Tags
MongoDB offers a free MOOC, M220JS for Javascript developers. This page aims to keep study notes through the course. Used code snippets are taken from course repository. M220js aims to provide introduction to MongoDB with usage from Node.js application as backend. Through preparing database connection of application;
- Creation and sharing of database connections
- Writing data with different levels of durability
- Handling errors from driver
topics are investigated. Application uses Nodejs, Express, MongoDB and React.

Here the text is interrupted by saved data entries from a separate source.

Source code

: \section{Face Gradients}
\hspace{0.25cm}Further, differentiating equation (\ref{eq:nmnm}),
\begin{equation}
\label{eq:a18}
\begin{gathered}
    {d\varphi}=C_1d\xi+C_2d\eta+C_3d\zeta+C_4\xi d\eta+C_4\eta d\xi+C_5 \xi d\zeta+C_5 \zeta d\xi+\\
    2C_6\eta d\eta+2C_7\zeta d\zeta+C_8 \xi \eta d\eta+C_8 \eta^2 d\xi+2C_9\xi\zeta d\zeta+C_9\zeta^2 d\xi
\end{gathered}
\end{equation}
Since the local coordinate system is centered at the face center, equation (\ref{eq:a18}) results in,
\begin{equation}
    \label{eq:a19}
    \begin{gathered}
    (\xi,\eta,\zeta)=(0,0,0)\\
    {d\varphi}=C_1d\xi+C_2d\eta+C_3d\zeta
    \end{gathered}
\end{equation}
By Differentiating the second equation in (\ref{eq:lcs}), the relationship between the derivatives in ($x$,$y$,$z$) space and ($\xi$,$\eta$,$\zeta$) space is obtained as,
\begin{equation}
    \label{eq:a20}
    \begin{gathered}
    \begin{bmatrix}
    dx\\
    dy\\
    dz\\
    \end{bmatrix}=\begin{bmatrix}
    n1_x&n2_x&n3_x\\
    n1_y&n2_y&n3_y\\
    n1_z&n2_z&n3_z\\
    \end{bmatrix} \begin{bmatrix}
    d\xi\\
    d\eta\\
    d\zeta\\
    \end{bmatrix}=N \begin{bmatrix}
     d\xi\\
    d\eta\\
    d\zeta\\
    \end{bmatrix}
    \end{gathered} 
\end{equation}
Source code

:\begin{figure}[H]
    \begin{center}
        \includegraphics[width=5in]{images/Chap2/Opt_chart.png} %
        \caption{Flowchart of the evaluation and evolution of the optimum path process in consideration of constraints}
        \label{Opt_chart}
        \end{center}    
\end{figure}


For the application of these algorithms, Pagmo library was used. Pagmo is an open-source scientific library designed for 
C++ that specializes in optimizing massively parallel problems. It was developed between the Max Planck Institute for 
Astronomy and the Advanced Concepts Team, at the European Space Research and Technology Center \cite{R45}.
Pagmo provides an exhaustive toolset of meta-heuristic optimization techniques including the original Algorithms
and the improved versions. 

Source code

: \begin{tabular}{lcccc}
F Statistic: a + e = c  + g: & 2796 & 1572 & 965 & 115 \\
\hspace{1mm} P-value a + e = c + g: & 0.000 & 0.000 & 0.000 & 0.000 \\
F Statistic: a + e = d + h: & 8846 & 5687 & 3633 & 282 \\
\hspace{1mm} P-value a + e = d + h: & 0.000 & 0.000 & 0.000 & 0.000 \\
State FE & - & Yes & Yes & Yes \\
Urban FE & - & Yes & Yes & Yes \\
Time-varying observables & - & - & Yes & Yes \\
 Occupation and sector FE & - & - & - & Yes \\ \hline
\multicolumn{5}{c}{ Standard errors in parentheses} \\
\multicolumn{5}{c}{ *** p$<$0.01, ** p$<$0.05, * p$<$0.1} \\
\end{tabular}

Through Atlas, create a new project M220 and free tier cluster of mflix
mflix-js application provides a skeleton with change requirements mostly in database access objects (src/dao)
- src/dao/usersDAO.js
- src/dao/moviesDAO.js
- src/dao/commentsDAO.js
Used in environment;
npm packet manager will be used in development cycle
- npm install
- mpm start
- npm test -t mongoclient
The application api layer uses port 5000 by default
uploading data to cluster through mongorestore
sifa@sifa:~/MongoDb/m220js/mflix-js$ mongorestore --drop --gzip --uri "mongodb+srv://:@m.mongodb.net/test?retryWrites=true" data
Callbacks, promises, asynchronous waits
This section is devoted to how driver is used in asynchronous programming. A good introduction may be helpful for js beginners like me. The relevant test is test/lessons/callbacks-promises-async.spec.js.
findOne(query, options, callback) -> {Promise}
When there is no provided callback, a promise is returned. Await statements should be wrapped with a try/catch block. And to use await, the enclosing function should be async.
callback:
movies.findOne({ title: "Once Upon a Time in Mexico" }, function(err, doc) { expect(err).toBeNull() expect(doc.title).toBe("Once Upon a Time in Mexico") expect(doc.cast).toContain("Salma Hayek") done() })
promise:
movies .findOne({ title: "Once Upon a Time in Mexico" }) .then(doc => { expect(doc.title).toBe("Once Upon a Time in Mexico") expect(doc.cast).toContain("Salma Hayek") done() }) .catch(err => { expect(err).toBeNull() done() })
asynchronous wait:
try { let { title } = await movies.findOne({ title: "Once Upon a Time in Mexico", }) let { cast } = await movies.findOne({ title: "Once Upon a Time in Mexico", }) expect(title).toBe("Once Upon a Time in Mexico") expect(cast).toContain("Salma Hayek") } catch (e) { expect(e).toBeNull() }
Basic Reads
findOne() method returns a single document as result. It involves querying a unique index _id field.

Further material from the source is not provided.